Ou plutôt, une série de viols répétés, pendant plus de deux mois.
Deux mois durant lesquels j’ai vécue dans la sidération, l’incompréhension, le dégoût, la peur et la douleur.
Il m’aura fallu deux ans pour comprendre.
Pour comprendre, et encore plus pour accepter.
Le soir de ma première fois restera à tout jamais gravé dans ma mémoire.
Et contrairement à la plupart des gens de mon entourage, pas en tant que bon souvenir.
Nous étions chez lui, et on avait énormément fumé.
C’était l’époque où je commençais juste.

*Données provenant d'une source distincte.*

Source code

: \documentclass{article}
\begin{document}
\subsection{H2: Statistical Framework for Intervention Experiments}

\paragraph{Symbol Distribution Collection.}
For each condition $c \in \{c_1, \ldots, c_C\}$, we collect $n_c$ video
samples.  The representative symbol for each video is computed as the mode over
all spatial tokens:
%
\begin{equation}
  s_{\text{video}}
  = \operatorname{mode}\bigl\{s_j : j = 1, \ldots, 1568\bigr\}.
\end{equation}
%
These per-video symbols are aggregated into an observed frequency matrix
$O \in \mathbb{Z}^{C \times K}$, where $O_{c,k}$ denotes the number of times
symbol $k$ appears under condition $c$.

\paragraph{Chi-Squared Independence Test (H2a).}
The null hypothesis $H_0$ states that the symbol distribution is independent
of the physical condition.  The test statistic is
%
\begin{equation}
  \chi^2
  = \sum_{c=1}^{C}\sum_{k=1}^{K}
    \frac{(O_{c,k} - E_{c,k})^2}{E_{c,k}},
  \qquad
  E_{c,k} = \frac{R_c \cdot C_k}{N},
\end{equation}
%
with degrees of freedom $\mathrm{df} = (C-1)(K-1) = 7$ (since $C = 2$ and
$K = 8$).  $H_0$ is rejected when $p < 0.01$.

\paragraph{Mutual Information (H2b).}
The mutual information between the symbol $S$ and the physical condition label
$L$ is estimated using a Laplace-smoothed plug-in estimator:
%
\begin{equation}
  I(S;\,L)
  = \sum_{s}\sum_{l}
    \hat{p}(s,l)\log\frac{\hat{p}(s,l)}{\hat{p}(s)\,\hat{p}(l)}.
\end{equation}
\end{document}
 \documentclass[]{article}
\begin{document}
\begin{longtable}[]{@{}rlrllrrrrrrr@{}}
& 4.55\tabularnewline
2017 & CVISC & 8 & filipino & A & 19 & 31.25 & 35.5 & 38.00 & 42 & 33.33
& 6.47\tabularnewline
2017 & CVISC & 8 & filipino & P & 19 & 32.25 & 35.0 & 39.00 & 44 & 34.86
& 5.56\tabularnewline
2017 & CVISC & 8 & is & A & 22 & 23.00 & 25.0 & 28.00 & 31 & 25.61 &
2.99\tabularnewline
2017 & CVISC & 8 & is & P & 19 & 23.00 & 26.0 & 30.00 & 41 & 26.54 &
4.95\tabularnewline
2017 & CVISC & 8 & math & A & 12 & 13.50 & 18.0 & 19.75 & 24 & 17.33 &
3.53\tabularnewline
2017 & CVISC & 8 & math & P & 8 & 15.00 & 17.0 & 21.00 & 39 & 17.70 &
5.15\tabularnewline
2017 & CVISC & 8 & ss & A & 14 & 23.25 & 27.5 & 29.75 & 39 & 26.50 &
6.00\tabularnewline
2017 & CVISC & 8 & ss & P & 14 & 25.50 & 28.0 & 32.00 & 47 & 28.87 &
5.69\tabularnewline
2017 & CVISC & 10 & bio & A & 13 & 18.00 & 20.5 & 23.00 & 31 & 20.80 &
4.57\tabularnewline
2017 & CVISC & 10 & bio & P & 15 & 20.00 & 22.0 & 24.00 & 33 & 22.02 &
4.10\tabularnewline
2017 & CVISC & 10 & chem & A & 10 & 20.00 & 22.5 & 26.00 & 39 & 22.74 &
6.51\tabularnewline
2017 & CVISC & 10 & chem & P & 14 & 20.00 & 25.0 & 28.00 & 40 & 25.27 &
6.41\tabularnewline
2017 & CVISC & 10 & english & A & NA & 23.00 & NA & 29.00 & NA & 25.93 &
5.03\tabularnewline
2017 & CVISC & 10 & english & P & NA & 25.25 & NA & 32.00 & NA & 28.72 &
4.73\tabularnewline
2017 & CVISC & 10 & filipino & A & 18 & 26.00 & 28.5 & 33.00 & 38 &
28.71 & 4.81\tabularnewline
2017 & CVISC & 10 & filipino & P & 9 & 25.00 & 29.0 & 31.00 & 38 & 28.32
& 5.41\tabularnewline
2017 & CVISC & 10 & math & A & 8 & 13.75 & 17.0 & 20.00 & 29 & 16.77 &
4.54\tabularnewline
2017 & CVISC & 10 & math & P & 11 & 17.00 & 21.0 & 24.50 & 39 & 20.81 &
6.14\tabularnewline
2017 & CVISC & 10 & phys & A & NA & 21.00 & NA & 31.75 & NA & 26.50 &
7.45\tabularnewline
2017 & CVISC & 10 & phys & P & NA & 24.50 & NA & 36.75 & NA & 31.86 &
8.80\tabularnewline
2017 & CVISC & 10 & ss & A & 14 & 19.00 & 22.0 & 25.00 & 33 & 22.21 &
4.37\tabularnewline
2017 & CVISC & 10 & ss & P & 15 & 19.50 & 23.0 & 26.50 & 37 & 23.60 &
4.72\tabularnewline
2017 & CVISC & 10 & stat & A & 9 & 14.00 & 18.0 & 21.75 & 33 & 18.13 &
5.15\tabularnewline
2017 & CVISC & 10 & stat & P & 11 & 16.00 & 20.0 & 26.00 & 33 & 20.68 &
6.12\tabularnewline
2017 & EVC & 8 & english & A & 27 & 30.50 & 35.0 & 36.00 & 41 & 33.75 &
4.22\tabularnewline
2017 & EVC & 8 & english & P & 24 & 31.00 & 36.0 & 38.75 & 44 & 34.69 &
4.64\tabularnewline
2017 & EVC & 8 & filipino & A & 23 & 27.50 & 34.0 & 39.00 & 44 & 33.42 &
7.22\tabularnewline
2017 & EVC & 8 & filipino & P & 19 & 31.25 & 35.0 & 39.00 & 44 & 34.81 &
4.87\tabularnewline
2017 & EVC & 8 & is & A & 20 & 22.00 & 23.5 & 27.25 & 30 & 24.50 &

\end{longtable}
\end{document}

Je savais que ça me calmait les nerfs, qu’après avoir fumé je rigolais bien, que je ne pensais plus à grand chose, mais le reste, je ne connaissais pas. Je ne connaissais pas encore les fois où tu ne peux même plus bouger, même plus parler, même plus réfléchir. C’est ce soir-là qui me l’a appris.
J’étais défoncée comme je ne l’avais jamais été et, pourtant, au moment fatidique, j’étais malgré tout incapable de me détendre, pleurant, serrant les cuisses, allant jusqu’à la crise d’angoisse.
Je n’avais jamais été attirée par les hommes, ou du moins par le sexe avec eux.
Il le savait. Il savait qu’au lit, moi c’était les femmes que j’aimais, rien d’autre.
Lui aussi aimait les femmes. Un peu trop.
Pour lui, il ne pouvait pas y avoir de vraie relation sans sexe, il me l’avait dit maintes et maintes fois, me parlant à tout va de son ex, de leurs rapports intimes, de leurs performances… Je n’ai jamais su s’il faisais ça consciemment dans le but de me mettre la pression ou… juste pour se vanter.
Quoi qu’il en soit, la pression, moi, ce soir-là, je l’avais. Je sentais que je ne pouvais pas refuser de coucher avec lui. Que sinon, je le perdrais ou que je le blesserais.
On peut dire que c’était un peu comme si mon corps se crispait au maximum et m’insufflait cette peur pour me ramener à la raison. Pour me dire de partir en courant, pour me dire de ne pas faire ça. Pour me dire que je ne voulais pas faire ça. Pas avec lui.
Mais je n’ai pas écouté mon corps.
Et c’est après un énième pétard qu’il m’a fait fumer pour me “détendre” que j’ai cédé.
« Fais le si tu veux. »
C’est lorsqu’il m’a pénétrée et que j’ai sentie cette douleur atroce et déchirante que j’ai compris que je venais de faire la plus grosse erreur de ma vie.
Après ce soir-là, il a commencé à me montrer son vrai visage, passant de l’homme gentil et attentionné qu’il se disait être, à un homme vantard, irrespectueux, macho et égocentrique.
Les termes qu’il employait pour parler de moi se limitaient à “cul”, “pipe”, “seins”, “bon coup”, “pipe”, “baise”, et encore “pipe”.
J’étais donc passée de l’alcoolique dépressive accroc à la morphine et aux mélanges alcool/médicaments que j’étais avant d’être avec lui, à réservoir à sperme qui prenait 40mg de morphine par jour en cachette pour oublier.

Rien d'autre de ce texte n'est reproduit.